Content starts

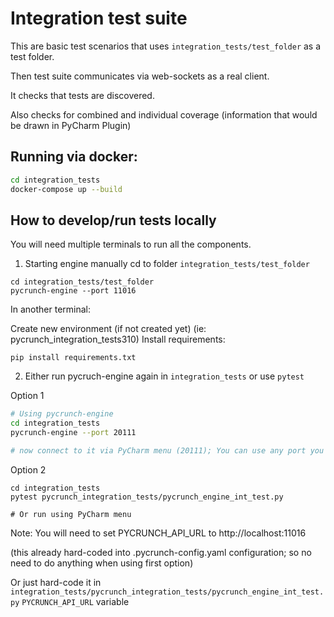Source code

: # Integration test suite

This are basic test scenarios that uses `integration_tests/test_folder` as a test folder.

Then test suite communicates via web-sockets as a real client.

It checks that tests are discovered.

Also checks for combined and individual coverage (information that would be drawn in PyCharm Plugin) 

## Running via docker:

```bash
cd integration_tests
docker-compose up --build
```

## How to develop/run tests locally

You will need multiple terminals to run all the components.

1. Starting engine manually 
cd to folder `integration_tests/test_folder`
```
cd integration_tests/test_folder
pycrunch-engine --port 11016
```

In another terminal:

Create new environment (if not created yet) (ie: pycrunch_integration_tests310)
Install requirements:
```
pip install requirements.txt
```

2. Either run pycruch-engine again in `integration_tests` or use `pytest`

Option 1
```bash
# Using pycrunch-engine
cd integration_tests
pycrunch-engine --port 20111

# now connect to it via PyCharm menu (20111); You can use any port you want
```

Option 2
```
cd integration_tests
pytest pycrunch_integration_tests/pycrunch_engine_int_test.py

# Or run using PyCharm menu
```

Note: You will need to set PYCRUNCH_API_URL to http://localhost:11016

(this already hard-coded into .pycrunch-config.yaml configuration; so no need to do anything when using first option)

Or just hard-code it in `integration_tests/pycrunch_integration_tests/pycrunch_engine_int_test.py` `PYCRUNCH_API_URL` variable

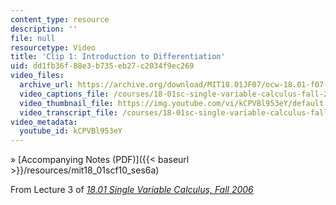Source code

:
 ```yaml
---
content_type: resource
description: ''
file: null
resourcetype: Video
title: 'Clip 1: Introduction to Differentiation'
uid: dd1fb36f-88e3-b735-eb27-c2034f9ec269
video_files:
  archive_url: https://archive.org/download/MIT18.01JF07/ocw-18.01-f07-lec03_300k.mp4
  video_captions_file: /courses/18-01sc-single-variable-calculus-fall-2010/9382396b369957a69e33bea8dd700f7e_kCPVBl953eY.vtt
  video_thumbnail_file: https://img.youtube.com/vi/kCPVBl953eY/default.jpg
  video_transcript_file: /courses/18-01sc-single-variable-calculus-fall-2010/a514a7bfee57f16e64e6376293e55dee_kCPVBl953eY.pdf
video_metadata:
  youtube_id: kCPVBl953eY
---
```


» [Accompanying Notes (PDF)]({{< baseurl >}}/resources/mit18_01scf10_ses6a)

From Lecture 3 of [_18.01 Single Variable Calculus, Fall 2006_](/courses/18-01-single-variable-calculus-fall-2006/pages/video-lectures)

Content ends

§ About this exercise
Output the lines above in full and exactly as given, omitting any pictures.

§ Solution to the exercise
Source code

: # Integration test suite

This are basic test scenarios that uses `integration_tests/test_folder` as a test folder.

Then test suite communicates via web-sockets as a real client.

It checks that tests are discovered.

Also checks for combined and individual coverage (information that would be drawn in PyCharm Plugin) 

## Running via docker:

```bash
cd integration_tests
docker-compose up --build
```

## How to develop/run tests locally

You will need multiple terminals to run all the components.

1. Starting engine manually 
cd to folder `integration_tests/test_folder`
```
cd integration_tests/test_folder
pycrunch-engine --port 11016
```

In another terminal:

Create new environment (if not created yet) (ie: pycrunch_integration_tests310)
Install requirements:
```
pip install requirements.txt
```

2. Either run pycruch-engine again in `integration_tests` or use `pytest`

Option 1
```bash
# Using pycrunch-engine
cd integration_tests
pycrunch-engine --port 20111

# now connect to it via PyCharm menu (20111); You can use any port you want
```

Option 2
```
cd integration_tests
pytest pycrunch_integration_tests/pycrunch_engine_int_test.py

# Or run using PyCharm menu
```

Note: You will need to set PYCRUNCH_API_URL to http://localhost:11016

(this already hard-coded into .pycrunch-config.yaml configuration; so no need to do anything when using first option)

Or just hard-code it in `integration_tests/pycrunch_integration_tests/pycrunch_engine_int_test.py` `PYCRUNCH_API_URL` variable

Source code

:
 ```yaml
---
content_type: resource
description: ''
file: null
resourcetype: Video
title: 'Clip 1: Introduction to Differentiation'
uid: dd1fb36f-88e3-b735-eb27-c2034f9ec269
video_files:
  archive_url: https://archive.org/download/MIT18.01JF07/ocw-18.01-f07-lec03_300k.mp4
  video_captions_file: /courses/18-01sc-single-variable-calculus-fall-2010/9382396b369957a69e33bea8dd700f7e_kCPVBl953eY.vtt
  video_thumbnail_file: https://img.youtube.com/vi/kCPVBl953eY/default.jpg
  video_transcript_file: /courses/18-01sc-single-variable-calculus-fall-2010/a514a7bfee57f16e64e6376293e55dee_kCPVBl953eY.pdf
video_metadata:
  youtube_id: kCPVBl953eY
---
```


» [Accompanying Notes (PDF)]({{< baseurl >}}/resources/mit18_01scf10_ses6a)

From Lecture 3 of [_18.01 Single Variable Calculus, Fall 2006_](/courses/18-01-single-variable-calculus-fall-2006/pages/video-lectures)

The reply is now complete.